It's still winter up here in the great frozen wilds of Ontario. That doesn't mean that boatbuilding has to come to a complete stop. We can, with a few tricks, turn ice-cold epoxy into something usable.
Step one is simply to get the stuff warm enough to flow. We're using Tri-Tex for this boat; the hardener stays nice and fluid down to -10°C or so, but the resin is hopelessly viscous below about +7° to +10°C. That's easy enough to solve with a little walled platform, holding the epoxy cans right at the outlet vent of a portable heater. (We're using a cool-touch infrared heater here, with no exposed hot parts; I'd be a bit nervous about doing this with the cheap nichrome-wire space heater.)
The mixed epoxy's fairly easy to spread, but cools before it can soak into the tape.

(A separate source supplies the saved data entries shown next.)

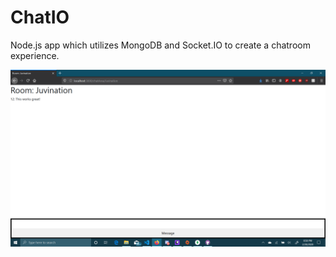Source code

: # ChatIO
 Node.js app which utilizes MongoDB and Socket.IO to create a chatroom experience.


![Screenshot](screenshots/Chatroom%20Page.png?raw=true "Chatroom design is WIP")
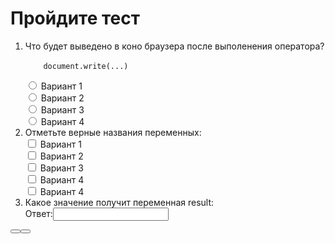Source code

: <h1>Пройдите тест</h1>
<form>
<ol>
    <li>
    Что будет выведено в коно браузера после выполенения оператора?
    <br>
    <code>
    document.write(...)
    </code>
    <br>
    <input type="radio" name="1" id="1_1"> Вариант 1<br>
    <input type="radio" name="1" id="1_2"> Вариант 2<br>
    <input type="radio" name="1" id="1_3"> Вариант 3<br>
    <input type="radio" name="1" id="1_4"> Вариант 4<br>
    </li>
    <li> 
    Отметьте верные названия переменных:
    <br>
    <input type="checkbox"> Вариант 1<br>
    <input type="checkbox"> Вариант 2<br>
    <input type="checkbox"> Вариант 3<br>
    <input type="checkbox"> Вариант 4<br>
    <input type="checkbox"> Вариант 4<br>
    </li>
    <li>
    Какое значение получит переменная result:
    <br>
    Ответ:<input>
    </li>
</ol>
<button text="Закончить тестирование"><button text="Повторить тестирование">
</form>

Our solution is to wet out the fibreglass tape on a flat cardboard sheet, which results in a film of gelatinous epoxy on top of a piece of tape whose back is still dry. We'll press this tape into place, wet side down, on the joint. Then we break out the heat gun (basically an industrial-style 1.5 kW hair dryer).

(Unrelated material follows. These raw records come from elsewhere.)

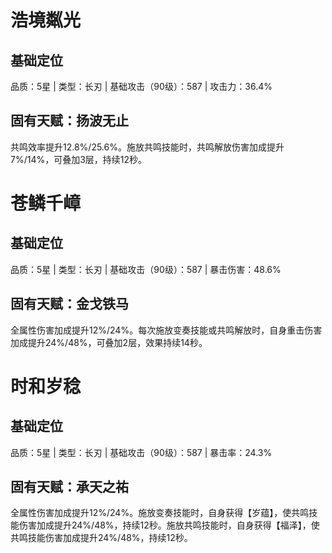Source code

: # 浩境粼光
## 基础定位
品质：5星 | 类型：长刃 | 基础攻击（90级）：587 | 攻击力：36.4%
## 固有天赋：扬波无止
共鸣效率提升12.8%/25.6%。施放共鸣技能时，共鸣解放伤害加成提升7%/14%，可叠加3层，持续12秒。

# 苍鳞千嶂
## 基础定位
品质：5星 | 类型：长刃 | 基础攻击（90级）：587 | 暴击伤害：48.6%
## 固有天赋：金戈铁马
全属性伤害加成提升12%/24%。每次施放变奏技能或共鸣解放时，自身重击伤害加成提升24%/48%，可叠加2层，效果持续14秒。

# 时和岁稔
## 基础定位
品质：5星 | 类型：长刃 | 基础攻击（90级）：587 | 暴击率：24.3%
## 固有天赋：承天之祐
全属性伤害加成提升12%/24%。施放变奏技能时，自身获得【岁蕴】，使共鸣技能伤害加成提升24%/48%，持续12秒。施放共鸣技能时，自身获得【福泽】，使共鸣技能伤害加成提升24%/48%，持续12秒。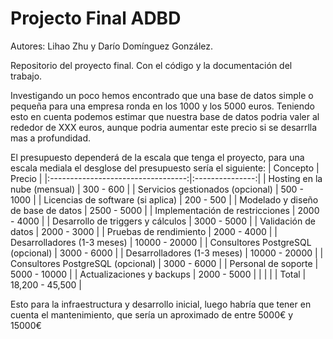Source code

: # Projecto Final ADBD
Autores: Lihao Zhu y Darío Domínguez González.

Repositorio del proyecto final. Con el código y la documentación del trabajo.

Investigando un poco hemos encontrado que una base de datos simple o pequeña para una empresa ronda en los 1000 y los 5000 euros.
Teniendo esto en cuenta podemos estimar que nuestra base de datos podria valer al rededor de XXX euros, aunque podria aumentar este precio si se desarrlla mas a profundidad.

El presupuesto dependerá de la escala que tenga el proyecto, para una escala mediala el desglose del presupuesto sería el siguiente:
|              Concepto              |      Precio     |
|:----------------------------------:|:---------------:|
| Hosting en la nube (mensual)       | 300 - 600       |
| Servicios gestionados (opcional)   | 500 - 1000      |
| Licencias de software (si aplica)  | 200 - 500       |
| Modelado y diseño de base de datos | 2500 - 5000     |
| Implementación de restricciones    | 2000 - 4000     |
| Desarrollo de triggers y cálculos  | 3000 - 5000     |
| Validación de datos                | 2000 - 3000     |
| Pruebas de rendimiento             | 2000 - 4000     |
| Desarrolladores (1-3 meses)        | 10000 - 20000   |
| Consultores PostgreSQL (opcional)  | 3000 - 6000     |
| Desarrolladores (1-3 meses)        | 10000 - 20000   |
| Consultores PostgreSQL (opcional)  | 3000 - 6000     |
| Personal de soporte                | 5000 - 10000    |
| Actualizaciones y backups          | 2000 - 5000     |
|                                    |                 |
|               Total                | 18,200 - 45,500 |

Esto para la infraestructura y desarrollo inicial, luego habría que tener en cuenta el mantenimiento, que sería un aproximado de entre 5000€ y 15000€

A few seconds with the heat gun warms up the glass, which then warms up the resin in contact with it. The heat causes the viscosity of the epoxy to plummet, and it is quickly wicked up by the glass.
A little bit of pressure helps to speed the process along. Because the wetting-out is happening from the bottom up, air bubbles are few and far between.
Once we've worked out the air bubbles, the filleted seam can be left to cool. Within a few minutes, the viscosity is once again too high for the resin to flow, and while the joint does not yet have any strength, the tape won't move under its own weight.
The epoxy curing reaction slows dramatically as the temperature falls. In summer, I'm comfortable applying load to the Tri-Tex epoxy after 24 hours, but at this time of year, I wait at least three days before moving the completed parts.
This technique isn't much good below -5° to -10°C. If it really is cold, the epoxy just won't cure; the reaction will simply come to a halt until things warm up again, and there isn't much good data on the cured properties of room-temperature epoxies mixed at such cold temperatures. (Chilling to stop the reaction, by the way, is the idea behind factory-prepared prepreg materials. Keep 'em frozen, lay up the part with the temperature in the teens, then bake it when you're satisifed that all the fabrics are where they should be.) For March, April, November & December, though, a resin warming station and a heat gun are just the ticket to get a bit of boat work done up here in the Great White North.